DATA FOR REVIEW START

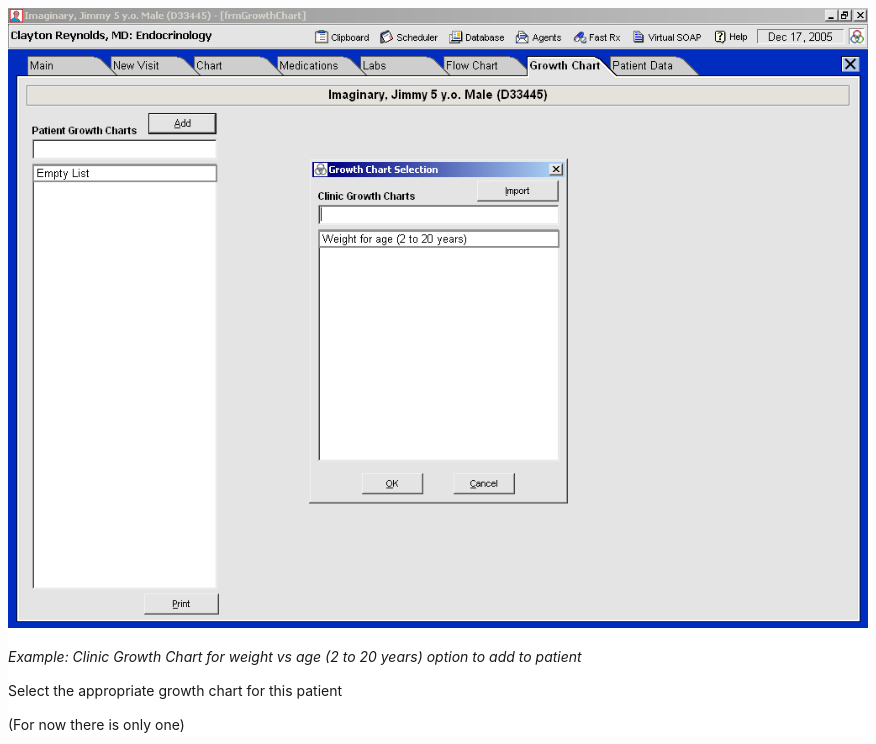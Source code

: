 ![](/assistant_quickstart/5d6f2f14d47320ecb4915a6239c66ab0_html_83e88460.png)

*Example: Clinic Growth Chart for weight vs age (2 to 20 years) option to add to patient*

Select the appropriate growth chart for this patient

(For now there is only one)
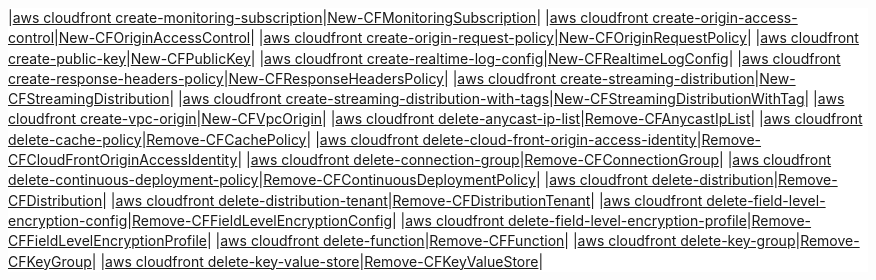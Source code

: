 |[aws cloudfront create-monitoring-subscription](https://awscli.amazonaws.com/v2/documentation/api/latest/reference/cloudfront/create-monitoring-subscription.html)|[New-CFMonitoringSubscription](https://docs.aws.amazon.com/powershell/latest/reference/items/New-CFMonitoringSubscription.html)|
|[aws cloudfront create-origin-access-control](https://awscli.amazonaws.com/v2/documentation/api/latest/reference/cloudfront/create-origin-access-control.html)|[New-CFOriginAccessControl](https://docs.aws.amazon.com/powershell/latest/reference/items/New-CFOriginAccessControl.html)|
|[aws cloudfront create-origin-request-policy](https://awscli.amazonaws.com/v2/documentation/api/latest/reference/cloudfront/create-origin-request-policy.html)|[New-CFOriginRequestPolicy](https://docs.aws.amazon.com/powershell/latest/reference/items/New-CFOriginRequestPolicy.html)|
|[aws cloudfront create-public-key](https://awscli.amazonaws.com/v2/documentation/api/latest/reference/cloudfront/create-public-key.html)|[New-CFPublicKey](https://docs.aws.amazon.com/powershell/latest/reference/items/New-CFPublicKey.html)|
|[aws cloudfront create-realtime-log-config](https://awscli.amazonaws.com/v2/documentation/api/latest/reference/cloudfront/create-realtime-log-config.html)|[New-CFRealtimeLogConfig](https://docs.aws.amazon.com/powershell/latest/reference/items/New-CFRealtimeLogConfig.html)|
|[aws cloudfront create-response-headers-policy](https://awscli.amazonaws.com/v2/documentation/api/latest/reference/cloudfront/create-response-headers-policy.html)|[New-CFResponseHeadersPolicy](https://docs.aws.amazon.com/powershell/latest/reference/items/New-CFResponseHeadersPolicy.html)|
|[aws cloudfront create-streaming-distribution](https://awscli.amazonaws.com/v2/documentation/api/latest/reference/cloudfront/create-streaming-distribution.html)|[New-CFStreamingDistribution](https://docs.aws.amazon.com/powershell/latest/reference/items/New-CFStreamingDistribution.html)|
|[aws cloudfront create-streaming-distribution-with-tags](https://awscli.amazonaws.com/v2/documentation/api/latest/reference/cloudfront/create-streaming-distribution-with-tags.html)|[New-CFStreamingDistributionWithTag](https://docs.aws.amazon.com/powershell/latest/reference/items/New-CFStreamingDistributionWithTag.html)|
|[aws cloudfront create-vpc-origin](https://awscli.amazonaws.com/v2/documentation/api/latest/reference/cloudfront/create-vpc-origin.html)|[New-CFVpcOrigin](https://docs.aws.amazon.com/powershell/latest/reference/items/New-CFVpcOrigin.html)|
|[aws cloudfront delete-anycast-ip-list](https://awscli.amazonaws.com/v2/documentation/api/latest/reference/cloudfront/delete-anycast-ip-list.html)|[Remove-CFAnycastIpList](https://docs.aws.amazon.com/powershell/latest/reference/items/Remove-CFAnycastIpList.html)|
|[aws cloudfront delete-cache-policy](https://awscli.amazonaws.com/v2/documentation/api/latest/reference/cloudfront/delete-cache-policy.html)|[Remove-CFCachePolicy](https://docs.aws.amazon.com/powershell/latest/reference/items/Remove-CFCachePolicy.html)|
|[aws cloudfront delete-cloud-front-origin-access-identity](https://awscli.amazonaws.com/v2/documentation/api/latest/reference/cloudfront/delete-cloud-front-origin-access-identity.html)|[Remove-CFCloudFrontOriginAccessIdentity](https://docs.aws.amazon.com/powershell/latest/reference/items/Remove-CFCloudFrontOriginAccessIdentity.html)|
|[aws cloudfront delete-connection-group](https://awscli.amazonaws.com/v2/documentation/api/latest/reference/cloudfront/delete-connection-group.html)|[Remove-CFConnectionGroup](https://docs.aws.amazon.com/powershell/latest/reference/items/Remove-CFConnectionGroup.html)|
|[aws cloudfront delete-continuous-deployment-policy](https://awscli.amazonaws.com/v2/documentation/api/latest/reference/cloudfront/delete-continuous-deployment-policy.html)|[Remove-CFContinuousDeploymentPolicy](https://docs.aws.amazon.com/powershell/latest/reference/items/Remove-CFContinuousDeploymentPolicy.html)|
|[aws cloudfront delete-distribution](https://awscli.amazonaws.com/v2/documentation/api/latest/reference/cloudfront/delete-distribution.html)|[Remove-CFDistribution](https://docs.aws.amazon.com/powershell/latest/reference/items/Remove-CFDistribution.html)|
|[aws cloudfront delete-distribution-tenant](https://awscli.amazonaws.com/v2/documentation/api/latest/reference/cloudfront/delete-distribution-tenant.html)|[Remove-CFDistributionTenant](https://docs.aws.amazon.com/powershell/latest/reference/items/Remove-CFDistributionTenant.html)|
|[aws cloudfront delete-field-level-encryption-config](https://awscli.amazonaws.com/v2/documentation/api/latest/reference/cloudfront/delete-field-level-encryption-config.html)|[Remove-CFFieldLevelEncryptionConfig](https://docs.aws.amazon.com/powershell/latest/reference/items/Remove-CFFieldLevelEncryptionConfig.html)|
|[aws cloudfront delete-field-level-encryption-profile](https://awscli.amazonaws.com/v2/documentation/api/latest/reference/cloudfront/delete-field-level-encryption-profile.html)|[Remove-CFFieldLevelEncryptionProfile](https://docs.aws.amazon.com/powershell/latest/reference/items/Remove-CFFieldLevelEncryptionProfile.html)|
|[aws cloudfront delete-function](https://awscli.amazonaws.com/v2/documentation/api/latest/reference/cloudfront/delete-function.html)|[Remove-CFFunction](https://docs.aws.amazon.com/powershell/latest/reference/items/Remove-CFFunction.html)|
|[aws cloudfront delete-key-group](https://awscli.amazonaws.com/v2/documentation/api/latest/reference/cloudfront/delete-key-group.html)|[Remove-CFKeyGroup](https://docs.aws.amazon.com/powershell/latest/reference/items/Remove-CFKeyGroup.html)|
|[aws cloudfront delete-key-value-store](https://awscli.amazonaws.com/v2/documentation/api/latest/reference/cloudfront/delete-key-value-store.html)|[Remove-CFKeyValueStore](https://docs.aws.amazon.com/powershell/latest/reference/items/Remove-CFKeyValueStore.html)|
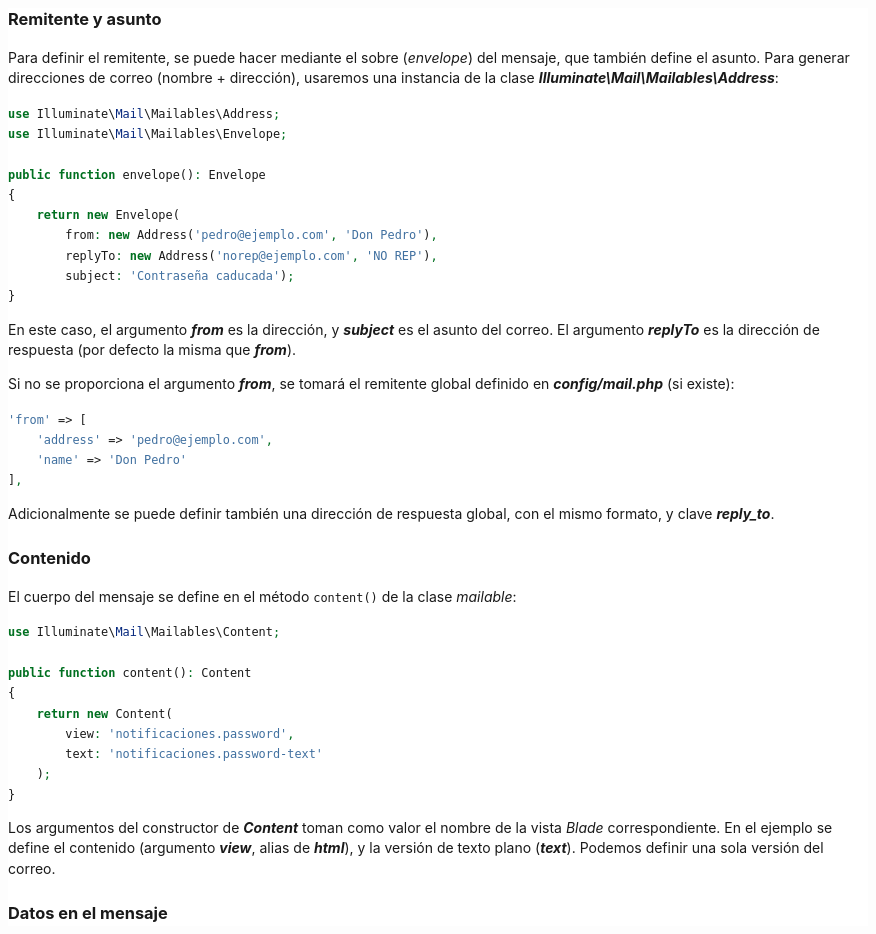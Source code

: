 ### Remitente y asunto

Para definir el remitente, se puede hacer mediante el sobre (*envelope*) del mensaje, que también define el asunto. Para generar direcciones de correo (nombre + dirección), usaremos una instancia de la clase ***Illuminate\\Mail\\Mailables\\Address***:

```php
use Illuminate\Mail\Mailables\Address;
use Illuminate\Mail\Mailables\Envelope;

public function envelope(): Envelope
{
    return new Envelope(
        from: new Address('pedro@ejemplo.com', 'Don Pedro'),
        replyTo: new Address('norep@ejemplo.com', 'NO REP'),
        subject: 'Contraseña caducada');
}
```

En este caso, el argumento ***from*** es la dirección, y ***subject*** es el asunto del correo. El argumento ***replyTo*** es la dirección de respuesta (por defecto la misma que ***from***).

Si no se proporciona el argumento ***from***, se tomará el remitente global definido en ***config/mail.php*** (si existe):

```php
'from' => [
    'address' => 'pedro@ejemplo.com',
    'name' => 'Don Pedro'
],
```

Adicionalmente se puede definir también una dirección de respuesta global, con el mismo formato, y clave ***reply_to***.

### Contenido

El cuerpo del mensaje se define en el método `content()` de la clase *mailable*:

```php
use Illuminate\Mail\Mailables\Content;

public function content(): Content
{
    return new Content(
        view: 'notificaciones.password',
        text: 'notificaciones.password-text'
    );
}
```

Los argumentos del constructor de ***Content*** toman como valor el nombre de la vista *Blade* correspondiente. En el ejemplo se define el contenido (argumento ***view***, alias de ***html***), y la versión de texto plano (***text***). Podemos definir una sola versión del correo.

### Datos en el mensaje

DATA FOR REVIEW END
DATA FOR REVIEW START

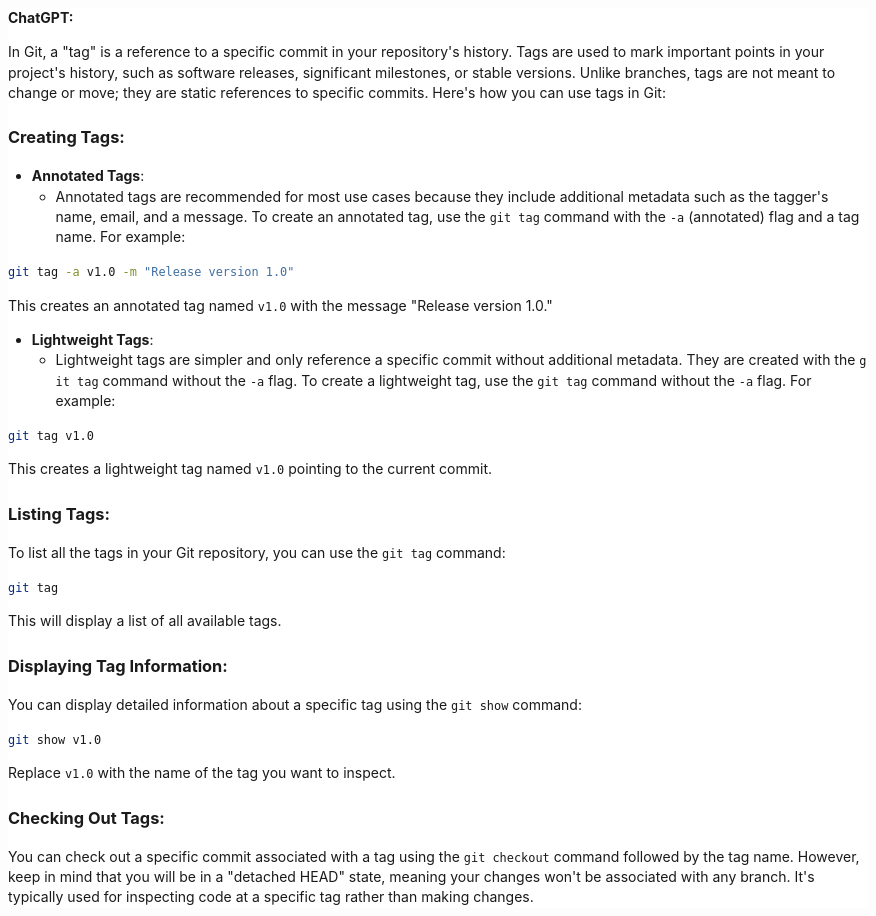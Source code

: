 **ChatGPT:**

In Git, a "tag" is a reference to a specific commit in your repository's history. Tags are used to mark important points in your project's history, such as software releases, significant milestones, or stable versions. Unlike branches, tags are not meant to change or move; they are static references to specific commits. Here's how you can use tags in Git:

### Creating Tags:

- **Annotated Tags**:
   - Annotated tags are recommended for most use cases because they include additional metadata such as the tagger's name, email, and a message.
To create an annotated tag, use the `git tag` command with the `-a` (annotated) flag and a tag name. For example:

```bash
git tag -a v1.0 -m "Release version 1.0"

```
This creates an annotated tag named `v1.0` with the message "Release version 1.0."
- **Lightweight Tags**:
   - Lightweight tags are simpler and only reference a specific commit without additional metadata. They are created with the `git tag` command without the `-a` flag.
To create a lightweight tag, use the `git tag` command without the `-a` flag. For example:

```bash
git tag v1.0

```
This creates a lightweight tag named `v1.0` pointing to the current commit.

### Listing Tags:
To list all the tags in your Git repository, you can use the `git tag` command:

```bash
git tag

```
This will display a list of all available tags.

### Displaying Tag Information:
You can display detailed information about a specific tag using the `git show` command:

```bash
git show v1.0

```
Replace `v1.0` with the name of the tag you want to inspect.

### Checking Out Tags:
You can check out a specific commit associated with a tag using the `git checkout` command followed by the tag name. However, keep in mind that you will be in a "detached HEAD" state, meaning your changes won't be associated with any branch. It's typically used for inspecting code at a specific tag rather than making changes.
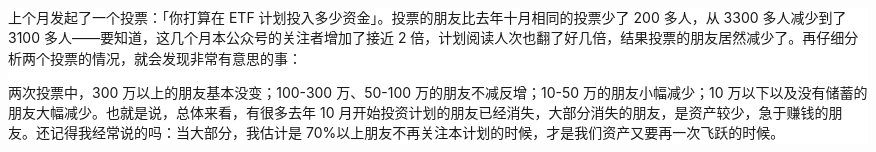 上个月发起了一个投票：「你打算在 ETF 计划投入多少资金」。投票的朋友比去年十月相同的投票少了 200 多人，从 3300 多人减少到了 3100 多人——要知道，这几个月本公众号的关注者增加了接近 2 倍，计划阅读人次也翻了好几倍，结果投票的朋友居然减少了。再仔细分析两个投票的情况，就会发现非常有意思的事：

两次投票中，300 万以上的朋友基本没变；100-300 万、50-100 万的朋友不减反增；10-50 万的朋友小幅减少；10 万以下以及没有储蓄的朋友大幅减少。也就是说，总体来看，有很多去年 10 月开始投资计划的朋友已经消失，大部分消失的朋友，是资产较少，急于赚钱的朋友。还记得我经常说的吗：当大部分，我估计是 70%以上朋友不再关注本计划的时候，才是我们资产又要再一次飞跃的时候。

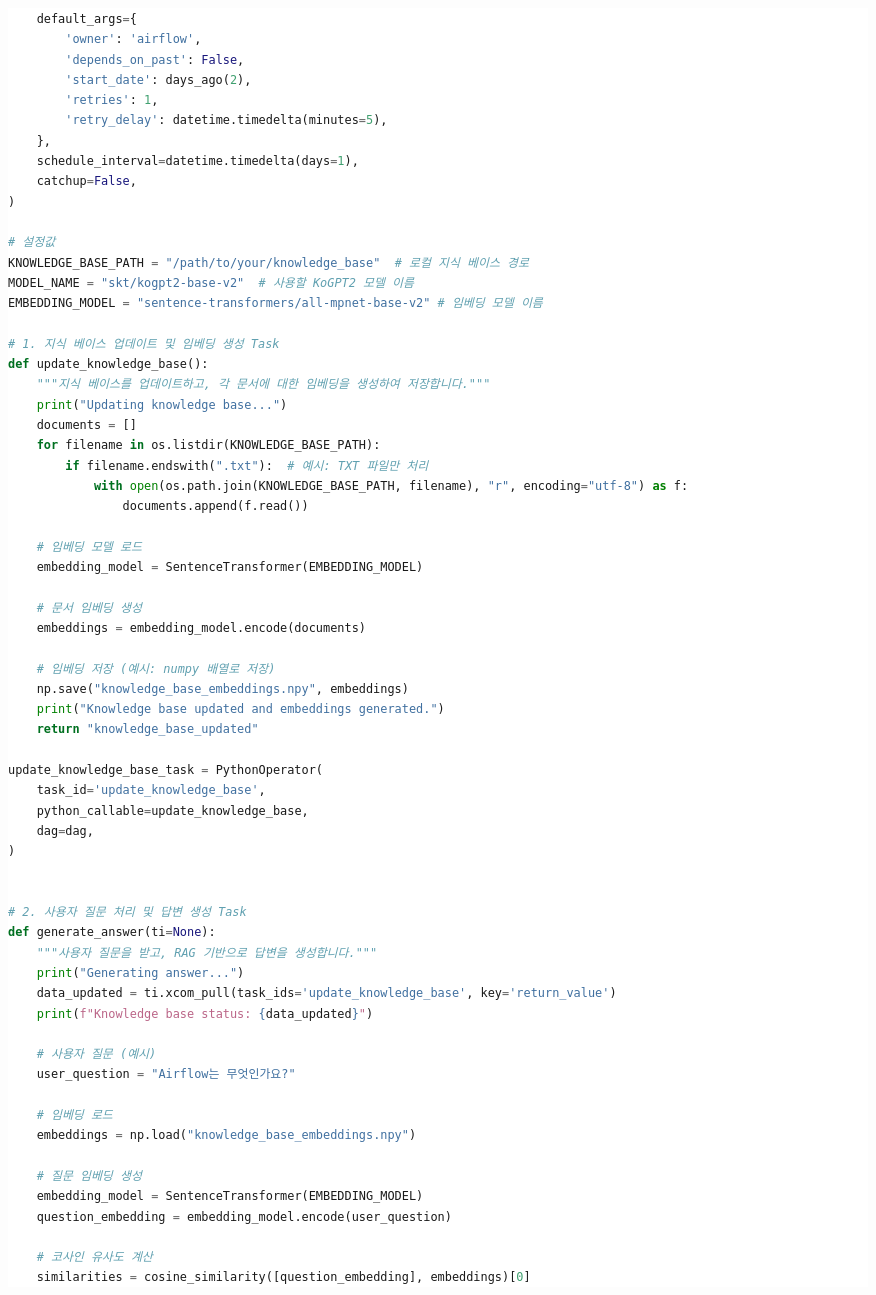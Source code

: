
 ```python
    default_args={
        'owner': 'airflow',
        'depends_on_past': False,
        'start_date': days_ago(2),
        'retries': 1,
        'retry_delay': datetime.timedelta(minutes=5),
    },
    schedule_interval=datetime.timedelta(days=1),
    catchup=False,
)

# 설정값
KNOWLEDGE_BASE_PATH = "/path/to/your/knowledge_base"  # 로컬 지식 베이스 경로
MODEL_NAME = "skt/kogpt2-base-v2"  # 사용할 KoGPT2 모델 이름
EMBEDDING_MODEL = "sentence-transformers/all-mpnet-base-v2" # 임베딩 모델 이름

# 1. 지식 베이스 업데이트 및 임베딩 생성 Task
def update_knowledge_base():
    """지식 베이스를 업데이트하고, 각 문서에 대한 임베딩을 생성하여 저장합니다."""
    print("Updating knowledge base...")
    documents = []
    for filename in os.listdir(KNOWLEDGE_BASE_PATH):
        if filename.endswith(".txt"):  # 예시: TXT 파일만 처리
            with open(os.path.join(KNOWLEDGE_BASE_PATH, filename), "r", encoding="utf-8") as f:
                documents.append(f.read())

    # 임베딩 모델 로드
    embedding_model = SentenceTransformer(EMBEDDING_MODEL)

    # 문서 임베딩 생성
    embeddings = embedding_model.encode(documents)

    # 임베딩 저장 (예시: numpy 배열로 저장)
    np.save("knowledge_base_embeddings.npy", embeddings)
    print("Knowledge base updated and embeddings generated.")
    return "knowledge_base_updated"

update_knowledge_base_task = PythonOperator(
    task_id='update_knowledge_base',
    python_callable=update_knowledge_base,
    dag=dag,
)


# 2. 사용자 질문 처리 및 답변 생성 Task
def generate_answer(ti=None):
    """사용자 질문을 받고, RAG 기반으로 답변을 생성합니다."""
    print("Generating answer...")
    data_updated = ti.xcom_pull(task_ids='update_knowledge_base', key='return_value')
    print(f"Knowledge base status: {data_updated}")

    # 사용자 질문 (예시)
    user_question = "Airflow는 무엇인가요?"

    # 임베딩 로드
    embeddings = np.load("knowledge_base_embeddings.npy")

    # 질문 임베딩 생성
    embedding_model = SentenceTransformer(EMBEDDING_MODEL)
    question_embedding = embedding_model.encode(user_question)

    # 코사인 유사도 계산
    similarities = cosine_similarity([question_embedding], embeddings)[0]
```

DATA FOR REVIEW END

From the listing, count how many lines contain the string "False", and answer with the number by itself.

2